Metro also furthers Microsoft's long-established "three screens and a cloud" strategy, where users will be able to leave something they are doing on one platform and continue it seamlessly on another. For example, someone watching a streamed movie on a Windows Phone should find it automatically continues from the same place on a PC or Xbox. Users will also be able to buy a movie on one device and watch it on any other Windows Live device; for a typical example, someone could choose and buy a movie on their Windows Phone on the way home, then watch it on their TV, via their Xbox 360.
Tiles on the Dashboard
A new blog post, Xbox.com: Enhanced! New Social & Video Sections, says that the current My Xbox screen will be replaced by a new Social page, which is a harbinger for the new Dashboard interface. "At the top of the Social page, you’ll [find] a group of tiles in the new Microsoft style we lovingly call Metro. Watch this spot for links to Xbox LIVE events, previews of the hottest new items on Marketplace, new video and game releases, Gamer Spotlight, and more," says the post. There's a screen grab below.
The new Xbox Live Dashboard, which may start appearing on November 15, is also expected to include Bing search, access to YouTube videos, deeper Facebook integration, cloud storage and other features mentioned in Microsoft's appeal for testers to join its Public Preview Program. (Windows Phone also includes a "Bing button", an Xbox hub that displays your gaming avatar, and 25GB of integrated storage online in SkyDrive.)
The Dashboard will also extend voice and gesture control, implemented via the Kinect add-on.
Kinect provides a further example of Microsoft's integration strategy. At launch, Kinect was the fastest-selling consumer product ever, and it was rapidly adopted by researchers and academics as a cheap way of exploring gesture control. Microsoft is now preparing a Kinect SDK for Windows that will enable the device to be used for commercial purposes. (See my previous post, Microsoft starts pitching Kinect for business use.)
Businesses rarely pay any attention to the Xbox 360. However, it provides an extremely cheap way to acquire a powerful triple-core processor (based on a customised IBM PowerPC design) and high-end graphics processor. With Kinect, it also provides voice and gesture control, which could be used in consumer-facing presentations and displays.

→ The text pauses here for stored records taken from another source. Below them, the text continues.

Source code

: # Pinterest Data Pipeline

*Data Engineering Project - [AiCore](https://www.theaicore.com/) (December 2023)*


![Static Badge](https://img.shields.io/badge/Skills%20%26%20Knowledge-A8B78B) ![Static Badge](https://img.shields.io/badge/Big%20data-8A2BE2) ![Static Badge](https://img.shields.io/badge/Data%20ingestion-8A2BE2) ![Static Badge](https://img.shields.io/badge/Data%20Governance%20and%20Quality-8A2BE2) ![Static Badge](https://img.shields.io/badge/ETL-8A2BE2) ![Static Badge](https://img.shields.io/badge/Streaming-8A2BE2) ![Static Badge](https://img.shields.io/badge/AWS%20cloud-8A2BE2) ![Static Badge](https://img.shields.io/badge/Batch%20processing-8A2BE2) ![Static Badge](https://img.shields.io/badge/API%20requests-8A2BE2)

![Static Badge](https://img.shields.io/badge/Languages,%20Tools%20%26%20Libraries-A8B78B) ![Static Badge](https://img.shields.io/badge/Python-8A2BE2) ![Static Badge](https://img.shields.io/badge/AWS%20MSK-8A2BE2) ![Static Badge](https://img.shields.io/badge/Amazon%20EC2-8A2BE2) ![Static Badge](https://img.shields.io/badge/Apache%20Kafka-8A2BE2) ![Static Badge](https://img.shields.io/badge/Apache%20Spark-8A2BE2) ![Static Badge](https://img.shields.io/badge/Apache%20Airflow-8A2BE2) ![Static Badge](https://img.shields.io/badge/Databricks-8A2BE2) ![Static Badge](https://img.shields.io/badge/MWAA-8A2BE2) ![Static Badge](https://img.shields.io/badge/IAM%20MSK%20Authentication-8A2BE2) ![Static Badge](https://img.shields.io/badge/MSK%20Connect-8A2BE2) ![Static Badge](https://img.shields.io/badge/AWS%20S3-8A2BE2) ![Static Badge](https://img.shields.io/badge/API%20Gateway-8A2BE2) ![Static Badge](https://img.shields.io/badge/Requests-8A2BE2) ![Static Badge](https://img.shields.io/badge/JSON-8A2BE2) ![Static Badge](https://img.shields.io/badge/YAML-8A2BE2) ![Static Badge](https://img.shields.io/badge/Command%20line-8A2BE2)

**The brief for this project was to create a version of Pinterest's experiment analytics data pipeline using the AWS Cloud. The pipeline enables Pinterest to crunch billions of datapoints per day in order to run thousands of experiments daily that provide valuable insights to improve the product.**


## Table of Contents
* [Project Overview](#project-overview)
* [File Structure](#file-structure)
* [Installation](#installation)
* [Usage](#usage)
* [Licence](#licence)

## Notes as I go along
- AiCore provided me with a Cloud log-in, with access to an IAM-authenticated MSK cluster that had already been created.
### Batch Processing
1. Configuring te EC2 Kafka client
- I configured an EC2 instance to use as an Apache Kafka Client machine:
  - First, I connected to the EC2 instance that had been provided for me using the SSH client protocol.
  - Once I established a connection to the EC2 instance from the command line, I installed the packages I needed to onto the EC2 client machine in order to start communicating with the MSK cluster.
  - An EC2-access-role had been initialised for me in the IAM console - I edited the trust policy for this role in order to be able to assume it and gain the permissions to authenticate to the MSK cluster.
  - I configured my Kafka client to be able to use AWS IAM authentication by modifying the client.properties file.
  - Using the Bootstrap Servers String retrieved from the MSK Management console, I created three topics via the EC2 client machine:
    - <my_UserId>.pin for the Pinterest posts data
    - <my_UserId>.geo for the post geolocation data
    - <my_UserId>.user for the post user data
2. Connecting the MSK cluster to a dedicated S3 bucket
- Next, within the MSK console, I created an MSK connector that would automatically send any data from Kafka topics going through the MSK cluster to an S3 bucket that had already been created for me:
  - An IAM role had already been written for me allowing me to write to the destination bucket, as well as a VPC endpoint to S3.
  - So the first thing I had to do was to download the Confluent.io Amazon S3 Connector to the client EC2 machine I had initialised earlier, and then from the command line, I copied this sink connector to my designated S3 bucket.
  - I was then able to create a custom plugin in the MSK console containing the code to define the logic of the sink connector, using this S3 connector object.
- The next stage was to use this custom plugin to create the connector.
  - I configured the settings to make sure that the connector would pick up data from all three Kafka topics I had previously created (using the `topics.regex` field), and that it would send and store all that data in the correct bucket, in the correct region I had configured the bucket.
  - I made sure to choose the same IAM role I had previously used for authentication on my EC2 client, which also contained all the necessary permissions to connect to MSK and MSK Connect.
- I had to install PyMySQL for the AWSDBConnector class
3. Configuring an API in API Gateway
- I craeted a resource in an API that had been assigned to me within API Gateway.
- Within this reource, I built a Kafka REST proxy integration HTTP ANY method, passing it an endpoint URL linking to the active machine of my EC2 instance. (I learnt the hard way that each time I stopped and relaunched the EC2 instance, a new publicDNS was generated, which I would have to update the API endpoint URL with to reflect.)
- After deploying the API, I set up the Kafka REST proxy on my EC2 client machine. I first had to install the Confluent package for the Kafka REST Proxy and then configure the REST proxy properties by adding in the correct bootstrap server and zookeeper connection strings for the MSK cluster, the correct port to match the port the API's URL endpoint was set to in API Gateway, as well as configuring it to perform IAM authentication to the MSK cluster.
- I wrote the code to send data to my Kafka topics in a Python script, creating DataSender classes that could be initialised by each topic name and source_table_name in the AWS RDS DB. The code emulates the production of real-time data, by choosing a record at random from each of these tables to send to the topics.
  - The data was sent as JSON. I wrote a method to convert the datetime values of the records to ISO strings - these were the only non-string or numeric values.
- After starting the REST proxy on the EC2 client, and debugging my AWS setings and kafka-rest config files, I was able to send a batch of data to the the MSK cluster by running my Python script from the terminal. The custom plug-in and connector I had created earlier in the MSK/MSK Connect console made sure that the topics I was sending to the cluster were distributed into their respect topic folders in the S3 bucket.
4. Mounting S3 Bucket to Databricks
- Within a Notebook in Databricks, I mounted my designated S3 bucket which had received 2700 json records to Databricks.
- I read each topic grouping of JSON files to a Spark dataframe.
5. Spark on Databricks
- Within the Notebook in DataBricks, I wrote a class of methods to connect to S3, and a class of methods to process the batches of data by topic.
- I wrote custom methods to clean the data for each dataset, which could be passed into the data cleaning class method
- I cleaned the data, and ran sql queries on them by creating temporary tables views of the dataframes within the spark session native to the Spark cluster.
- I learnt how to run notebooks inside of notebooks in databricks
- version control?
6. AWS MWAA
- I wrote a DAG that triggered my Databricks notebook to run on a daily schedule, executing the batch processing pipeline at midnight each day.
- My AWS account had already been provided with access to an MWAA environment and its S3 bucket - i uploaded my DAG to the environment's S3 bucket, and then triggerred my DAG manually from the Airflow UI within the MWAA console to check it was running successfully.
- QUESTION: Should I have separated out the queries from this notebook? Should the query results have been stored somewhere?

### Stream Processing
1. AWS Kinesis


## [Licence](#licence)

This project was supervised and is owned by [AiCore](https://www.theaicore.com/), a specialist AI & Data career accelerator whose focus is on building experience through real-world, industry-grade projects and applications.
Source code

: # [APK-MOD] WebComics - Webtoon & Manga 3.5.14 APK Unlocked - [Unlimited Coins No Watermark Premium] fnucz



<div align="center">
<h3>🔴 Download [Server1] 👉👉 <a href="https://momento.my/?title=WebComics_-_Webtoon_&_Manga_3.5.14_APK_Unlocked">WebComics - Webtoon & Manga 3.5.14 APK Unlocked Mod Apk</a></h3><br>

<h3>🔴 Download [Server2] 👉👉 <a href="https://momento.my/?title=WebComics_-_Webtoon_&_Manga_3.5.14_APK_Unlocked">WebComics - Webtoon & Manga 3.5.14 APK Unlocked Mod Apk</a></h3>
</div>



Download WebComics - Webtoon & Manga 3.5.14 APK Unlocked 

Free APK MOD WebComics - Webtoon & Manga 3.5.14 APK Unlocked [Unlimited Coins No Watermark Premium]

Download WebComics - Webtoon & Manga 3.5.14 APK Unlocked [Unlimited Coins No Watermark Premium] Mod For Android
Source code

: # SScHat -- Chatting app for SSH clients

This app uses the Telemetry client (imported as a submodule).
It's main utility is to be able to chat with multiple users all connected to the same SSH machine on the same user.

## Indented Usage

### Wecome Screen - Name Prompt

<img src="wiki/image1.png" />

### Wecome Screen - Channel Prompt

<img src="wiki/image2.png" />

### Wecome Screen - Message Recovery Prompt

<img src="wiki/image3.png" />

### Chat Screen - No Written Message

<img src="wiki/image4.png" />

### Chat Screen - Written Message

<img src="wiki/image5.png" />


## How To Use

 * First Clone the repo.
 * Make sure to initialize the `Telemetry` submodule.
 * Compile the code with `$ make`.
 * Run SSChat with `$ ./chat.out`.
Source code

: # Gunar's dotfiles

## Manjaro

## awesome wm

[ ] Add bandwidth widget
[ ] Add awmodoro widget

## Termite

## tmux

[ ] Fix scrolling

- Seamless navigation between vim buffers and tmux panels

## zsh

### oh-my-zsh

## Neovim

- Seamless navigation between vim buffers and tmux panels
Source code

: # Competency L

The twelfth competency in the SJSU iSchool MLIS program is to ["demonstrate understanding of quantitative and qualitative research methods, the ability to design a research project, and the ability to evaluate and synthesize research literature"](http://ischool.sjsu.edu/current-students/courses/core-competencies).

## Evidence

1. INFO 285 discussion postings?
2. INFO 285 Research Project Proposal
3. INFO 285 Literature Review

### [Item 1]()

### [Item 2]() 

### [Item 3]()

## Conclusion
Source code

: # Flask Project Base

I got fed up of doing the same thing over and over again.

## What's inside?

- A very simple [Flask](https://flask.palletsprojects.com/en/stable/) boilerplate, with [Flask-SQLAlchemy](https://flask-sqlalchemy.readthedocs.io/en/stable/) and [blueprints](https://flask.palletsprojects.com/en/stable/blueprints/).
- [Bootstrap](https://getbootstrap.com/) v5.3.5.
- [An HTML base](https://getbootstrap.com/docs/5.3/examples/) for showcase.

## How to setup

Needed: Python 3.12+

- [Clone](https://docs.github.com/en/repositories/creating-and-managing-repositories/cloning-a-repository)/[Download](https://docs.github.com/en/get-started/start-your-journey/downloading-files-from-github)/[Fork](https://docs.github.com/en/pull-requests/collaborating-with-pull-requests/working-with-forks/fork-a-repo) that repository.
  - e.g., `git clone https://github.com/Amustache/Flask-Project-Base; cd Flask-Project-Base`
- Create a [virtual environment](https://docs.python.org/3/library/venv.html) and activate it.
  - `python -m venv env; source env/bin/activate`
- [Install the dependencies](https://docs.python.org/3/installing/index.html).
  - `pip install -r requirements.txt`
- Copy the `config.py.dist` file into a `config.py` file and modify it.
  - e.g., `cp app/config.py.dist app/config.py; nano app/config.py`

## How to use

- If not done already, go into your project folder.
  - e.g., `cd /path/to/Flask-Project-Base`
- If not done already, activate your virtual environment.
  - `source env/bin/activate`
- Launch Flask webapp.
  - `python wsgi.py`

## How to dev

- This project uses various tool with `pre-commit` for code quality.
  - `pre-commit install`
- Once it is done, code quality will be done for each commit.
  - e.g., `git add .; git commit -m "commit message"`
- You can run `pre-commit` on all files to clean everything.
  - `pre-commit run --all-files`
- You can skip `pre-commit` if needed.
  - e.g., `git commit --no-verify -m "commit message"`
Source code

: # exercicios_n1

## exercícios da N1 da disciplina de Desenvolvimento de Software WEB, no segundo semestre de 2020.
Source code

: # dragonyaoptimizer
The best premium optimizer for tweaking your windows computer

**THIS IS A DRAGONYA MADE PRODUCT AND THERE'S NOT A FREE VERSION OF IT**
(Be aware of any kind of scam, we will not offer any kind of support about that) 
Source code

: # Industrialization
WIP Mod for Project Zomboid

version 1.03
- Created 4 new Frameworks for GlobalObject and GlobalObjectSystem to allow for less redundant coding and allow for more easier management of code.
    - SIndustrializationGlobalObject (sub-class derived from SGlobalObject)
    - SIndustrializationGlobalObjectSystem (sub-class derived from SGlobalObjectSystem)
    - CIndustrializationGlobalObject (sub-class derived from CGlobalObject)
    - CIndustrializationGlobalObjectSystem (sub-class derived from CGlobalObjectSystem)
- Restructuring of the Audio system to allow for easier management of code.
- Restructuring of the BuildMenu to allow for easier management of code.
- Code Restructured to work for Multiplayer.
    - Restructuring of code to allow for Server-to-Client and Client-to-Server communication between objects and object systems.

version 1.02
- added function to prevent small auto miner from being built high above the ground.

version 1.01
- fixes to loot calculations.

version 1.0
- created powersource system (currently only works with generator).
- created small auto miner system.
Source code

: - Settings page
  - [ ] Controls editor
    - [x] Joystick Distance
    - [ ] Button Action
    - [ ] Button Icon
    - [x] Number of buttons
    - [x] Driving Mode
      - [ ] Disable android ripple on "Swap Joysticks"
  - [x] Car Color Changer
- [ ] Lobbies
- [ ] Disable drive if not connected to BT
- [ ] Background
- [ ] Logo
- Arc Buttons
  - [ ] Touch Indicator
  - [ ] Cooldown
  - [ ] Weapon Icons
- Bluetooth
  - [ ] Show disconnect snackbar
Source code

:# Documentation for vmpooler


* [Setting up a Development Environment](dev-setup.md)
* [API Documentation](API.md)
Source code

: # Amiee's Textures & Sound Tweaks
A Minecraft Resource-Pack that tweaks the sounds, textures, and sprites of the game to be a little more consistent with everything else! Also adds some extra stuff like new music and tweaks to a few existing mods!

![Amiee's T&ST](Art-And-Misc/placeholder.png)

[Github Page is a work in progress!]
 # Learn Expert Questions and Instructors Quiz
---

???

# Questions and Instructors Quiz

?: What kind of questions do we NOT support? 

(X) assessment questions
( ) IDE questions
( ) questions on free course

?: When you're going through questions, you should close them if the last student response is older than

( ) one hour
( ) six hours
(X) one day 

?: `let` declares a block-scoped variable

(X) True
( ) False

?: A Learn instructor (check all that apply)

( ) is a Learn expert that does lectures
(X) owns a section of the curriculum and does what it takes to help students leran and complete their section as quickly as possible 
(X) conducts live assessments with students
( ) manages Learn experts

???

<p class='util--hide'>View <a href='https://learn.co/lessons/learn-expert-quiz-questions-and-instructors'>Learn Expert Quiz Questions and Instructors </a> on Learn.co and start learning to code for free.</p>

It's not clear how far Microsoft's integration strategy will go beyond Metro. Currently, the "three screens" -- PC, Windows Phone and Xbox/TV -- all have different operating systems, and it's conceivable that these could converge in the future. The anonymous "MS nerd" has recently suggested that the next Xbox will run Windows 9 on a custom-designed ARM processor. (The Xbox 360 uses a modified Windows NT core.) However, Windows 9 will not be used on Windows Phone because Microsoft and Nokia plan to take Windows Phones down to very low price levels. This is essential if it is to replace Nokia's Symbian.